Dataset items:
- - - -

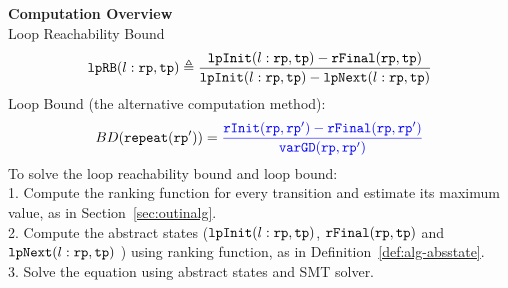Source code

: \textbf{Computation Overview}
\\
 Loop Reachability Bound
\[
  \mathtt{lpRB}(l: \mathtt{rp}, \mathtt{tp}) \triangleq
    \frac{\mathtt{lpInit}(l: \mathtt{rp}, \mathtt{tp}) - \mathtt{rFinal}(\mathtt{rp}, \mathtt{tp})}{\mathtt{lpInit}(l: \mathtt{rp}, \mathtt{tp}) - \mathtt{lpNext}(l: \mathtt{rp}, \mathtt{tp})}
\]
 Loop Bound (the alternative computation method):
  \[
    BD(\rprepeat(\rprog')) = \highlight{\frac{\rfinit(\rprog, \rprog') - \rffinal(\rprog, \rprog')}{\varGD(\rprog, \rprog')}}
\]
  To solve the loop reachability bound and loop bound:
  \\
  1. Compute the ranking function for every transition and estimate its maximum value, as in Section~\ref{sec:outinalg}.
  \\
  2. Compute the abstract states ($\mathtt{lpInit}(l: \mathtt{rp}, \mathtt{tp})$, $\mathtt{rFinal}(\mathtt{rp}, \mathtt{tp})$ and $\mathtt{lpNext}(l: \mathtt{rp}, \mathtt{tp})$ ) using ranking function,
  as in Definition~\ref{def:alg-absstate}.
  \\
  3. Solve the equation using abstract states and SMT solver.
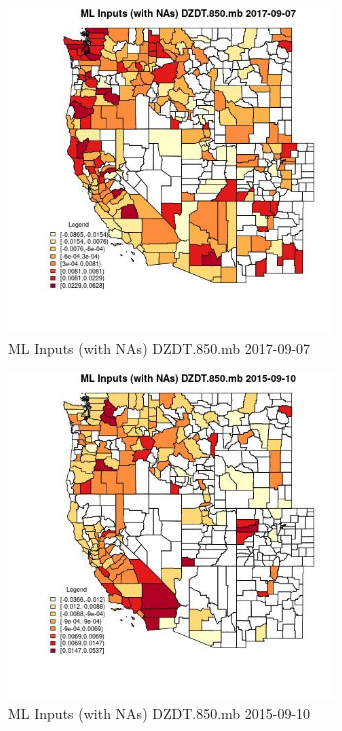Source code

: \begin{figure} 
\centering  
\includegraphics[width=0.77\textwidth]{Code_Outputs/Report_ML_input_PM25_Step4_part_e_de_duplicated_aves_compiled_2019-05-21wNAs_CountyDZDT850mbMean2017-09-07.jpg} 
\caption{\label{fig:Report_ML_input_PM25_Step4_part_e_de_duplicated_aves_compiled_2019-05-21wNAsCountyDZDT850mbMean2017-09-07}ML Inputs (with NAs) DZDT.850.mb 2017-09-07} 
\end{figure} 
 

\begin{figure} 
\centering  
\includegraphics[width=0.77\textwidth]{Code_Outputs/Report_ML_input_PM25_Step4_part_e_de_duplicated_aves_compiled_2019-05-21wNAs_CountyDZDT850mbMean2015-09-10.jpg} 
\caption{\label{fig:Report_ML_input_PM25_Step4_part_e_de_duplicated_aves_compiled_2019-05-21wNAsCountyDZDT850mbMean2015-09-10}ML Inputs (with NAs) DZDT.850.mb 2015-09-10} 
\end{figure} 
 

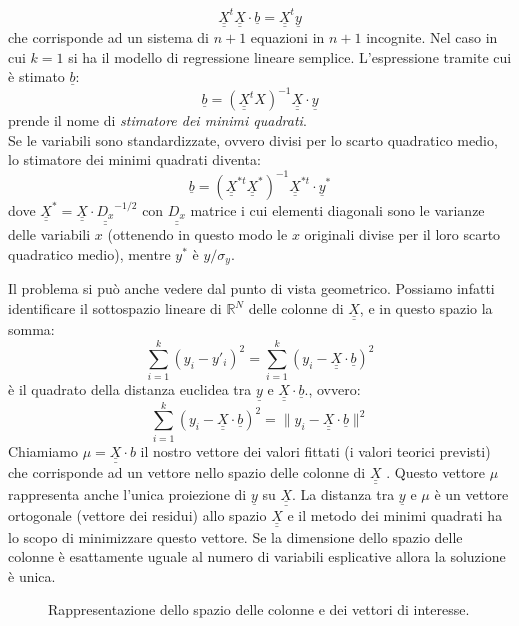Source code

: \documentclass[]{article}
\def\doubleunderline#1{\underline{\underline{#1}}}
\begin{document}
\begin{equation}
\doubleunderline{X}^t \doubleunderline{X} \cdot \underline{b} = \doubleunderline{X}^t \underline{y}
\end{equation}
che corrisponde ad un sistema di $n+1$ equazioni in $n+1$ incognite. Nel caso in cui $k = 1$ si ha il modello di regressione lineare semplice. L'espressione tramite cui è stimato $\underline{b}$:
\begin{equation}
\underline{b} = (\doubleunderline{X}^t X)^{-1} \doubleunderline{X} \cdot \underline{y}
\end{equation}
prende il nome di \textit{stimatore dei minimi quadrati}.\\
Se le variabili sono standardizzate, ovvero divisi per lo scarto quadratico medio, lo stimatore dei minimi quadrati diventa:
\begin{equation}
\underline{b} = (\doubleunderline{X}^{*t} \doubleunderline{X}^*)^{-1} \doubleunderline{X}^{*t} \cdot \underline{y}^*
\end{equation}
dove $\doubleunderline{X}^* = \doubleunderline{X} \cdot \doubleunderline{D_x}^{-1/2}$ con $\doubleunderline{D_x}$ matrice i cui elementi diagonali sono le varianze delle variabili $x$ (ottenendo in questo modo le $x$ originali divise per il loro scarto quadratico medio), mentre $y^*$ è $y/\sigma_y$.

Il problema si può anche vedere dal punto di vista geometrico. Possiamo infatti identificare il sottospazio lineare di $\mathbb{R}^N$ delle colonne di $\doubleunderline{X}$, e in questo spazio la somma:
\begin{equation}
\sum_{i=1}^k (y_i - y'_i)^2 = \sum_{i=1}^k (y_i - \doubleunderline{X} \cdot \underline{b})^2
\end{equation}
è il quadrato della distanza euclidea tra $\underline{y}$ e $\doubleunderline{X} \cdot \underline{b}$., ovvero:
\begin{equation}
\sum_{i=1}^k (y_i - \doubleunderline{X} \cdot \underline{b})^2 = \| y_i - \doubleunderline{X} \cdot \underline{b} \|^2
\end{equation}
Chiamiamo $\mu = \doubleunderline{X} \cdot b$ il nostro vettore dei valori fittati (i valori teorici previsti) che corrisponde ad un vettore nello spazio delle colonne di $\doubleunderline{X}$ . Questo vettore $\mu$ rappresenta anche l'unica proiezione di $\underline{y}$ su $\doubleunderline{X}$. La distanza tra $\underline{y}$ e $\mu$ è un vettore ortogonale (vettore dei residui) allo spazio $\doubleunderline{X}$ e il metodo dei minimi quadrati ha lo scopo di minimizzare questo vettore. Se la dimensione dello spazio delle colonne è esattamente uguale al numero di variabili esplicative allora la soluzione è unica.
\begin{figure}
\caption{Rappresentazione dello spazio delle colonne e dei vettori di interesse.}
\end{figure}
\end{document}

- - - -

Instructions to follow: All of the records above are to be printed exactly, with every picture omitted.

Response:
Source code

: \textbf{Computation Overview}
\\
 Loop Reachability Bound
\[
  \mathtt{lpRB}(l: \mathtt{rp}, \mathtt{tp}) \triangleq
    \frac{\mathtt{lpInit}(l: \mathtt{rp}, \mathtt{tp}) - \mathtt{rFinal}(\mathtt{rp}, \mathtt{tp})}{\mathtt{lpInit}(l: \mathtt{rp}, \mathtt{tp}) - \mathtt{lpNext}(l: \mathtt{rp}, \mathtt{tp})}
\]
 Loop Bound (the alternative computation method):
  \[
    BD(\rprepeat(\rprog')) = \highlight{\frac{\rfinit(\rprog, \rprog') - \rffinal(\rprog, \rprog')}{\varGD(\rprog, \rprog')}}
\]
  To solve the loop reachability bound and loop bound:
  \\
  1. Compute the ranking function for every transition and estimate its maximum value, as in Section~\ref{sec:outinalg}.
  \\
  2. Compute the abstract states ($\mathtt{lpInit}(l: \mathtt{rp}, \mathtt{tp})$, $\mathtt{rFinal}(\mathtt{rp}, \mathtt{tp})$ and $\mathtt{lpNext}(l: \mathtt{rp}, \mathtt{tp})$ ) using ranking function,
  as in Definition~\ref{def:alg-absstate}.
  \\
  3. Solve the equation using abstract states and SMT solver.
Source code

: \begin{figure} 
\centering  
\includegraphics[width=0.77\textwidth]{Code_Outputs/Report_ML_input_PM25_Step4_part_e_de_duplicated_aves_compiled_2019-05-21wNAs_CountyDZDT850mbMean2017-09-07.jpg} 
\caption{\label{fig:Report_ML_input_PM25_Step4_part_e_de_duplicated_aves_compiled_2019-05-21wNAsCountyDZDT850mbMean2017-09-07}ML Inputs (with NAs) DZDT.850.mb 2017-09-07} 
\end{figure} 
 

\begin{figure} 
\centering  
\includegraphics[width=0.77\textwidth]{Code_Outputs/Report_ML_input_PM25_Step4_part_e_de_duplicated_aves_compiled_2019-05-21wNAs_CountyDZDT850mbMean2015-09-10.jpg} 
\caption{\label{fig:Report_ML_input_PM25_Step4_part_e_de_duplicated_aves_compiled_2019-05-21wNAsCountyDZDT850mbMean2015-09-10}ML Inputs (with NAs) DZDT.850.mb 2015-09-10} 
\end{figure} 
 

Source code

: \documentclass[]{article}
\def\doubleunderline#1{\underline{\underline{#1}}}
\begin{document}
\begin{equation}
\doubleunderline{X}^t \doubleunderline{X} \cdot \underline{b} = \doubleunderline{X}^t \underline{y}
\end{equation}
che corrisponde ad un sistema di $n+1$ equazioni in $n+1$ incognite. Nel caso in cui $k = 1$ si ha il modello di regressione lineare semplice. L'espressione tramite cui è stimato $\underline{b}$:
\begin{equation}
\underline{b} = (\doubleunderline{X}^t X)^{-1} \doubleunderline{X} \cdot \underline{y}
\end{equation}
prende il nome di \textit{stimatore dei minimi quadrati}.\\
Se le variabili sono standardizzate, ovvero divisi per lo scarto quadratico medio, lo stimatore dei minimi quadrati diventa:
\begin{equation}
\underline{b} = (\doubleunderline{X}^{*t} \doubleunderline{X}^*)^{-1} \doubleunderline{X}^{*t} \cdot \underline{y}^*
\end{equation}
dove $\doubleunderline{X}^* = \doubleunderline{X} \cdot \doubleunderline{D_x}^{-1/2}$ con $\doubleunderline{D_x}$ matrice i cui elementi diagonali sono le varianze delle variabili $x$ (ottenendo in questo modo le $x$ originali divise per il loro scarto quadratico medio), mentre $y^*$ è $y/\sigma_y$.

Il problema si può anche vedere dal punto di vista geometrico. Possiamo infatti identificare il sottospazio lineare di $\mathbb{R}^N$ delle colonne di $\doubleunderline{X}$, e in questo spazio la somma:
\begin{equation}
\sum_{i=1}^k (y_i - y'_i)^2 = \sum_{i=1}^k (y_i - \doubleunderline{X} \cdot \underline{b})^2
\end{equation}
è il quadrato della distanza euclidea tra $\underline{y}$ e $\doubleunderline{X} \cdot \underline{b}$., ovvero:
\begin{equation}
\sum_{i=1}^k (y_i - \doubleunderline{X} \cdot \underline{b})^2 = \| y_i - \doubleunderline{X} \cdot \underline{b} \|^2
\end{equation}
Chiamiamo $\mu = \doubleunderline{X} \cdot b$ il nostro vettore dei valori fittati (i valori teorici previsti) che corrisponde ad un vettore nello spazio delle colonne di $\doubleunderline{X}$ . Questo vettore $\mu$ rappresenta anche l'unica proiezione di $\underline{y}$ su $\doubleunderline{X}$. La distanza tra $\underline{y}$ e $\mu$ è un vettore ortogonale (vettore dei residui) allo spazio $\doubleunderline{X}$ e il metodo dei minimi quadrati ha lo scopo di minimizzare questo vettore. Se la dimensione dello spazio delle colonne è esattamente uguale al numero di variabili esplicative allora la soluzione è unica.
\begin{figure}
\caption{Rappresentazione dello spazio delle colonne e dei vettori di interesse.}
\end{figure}
\end{document}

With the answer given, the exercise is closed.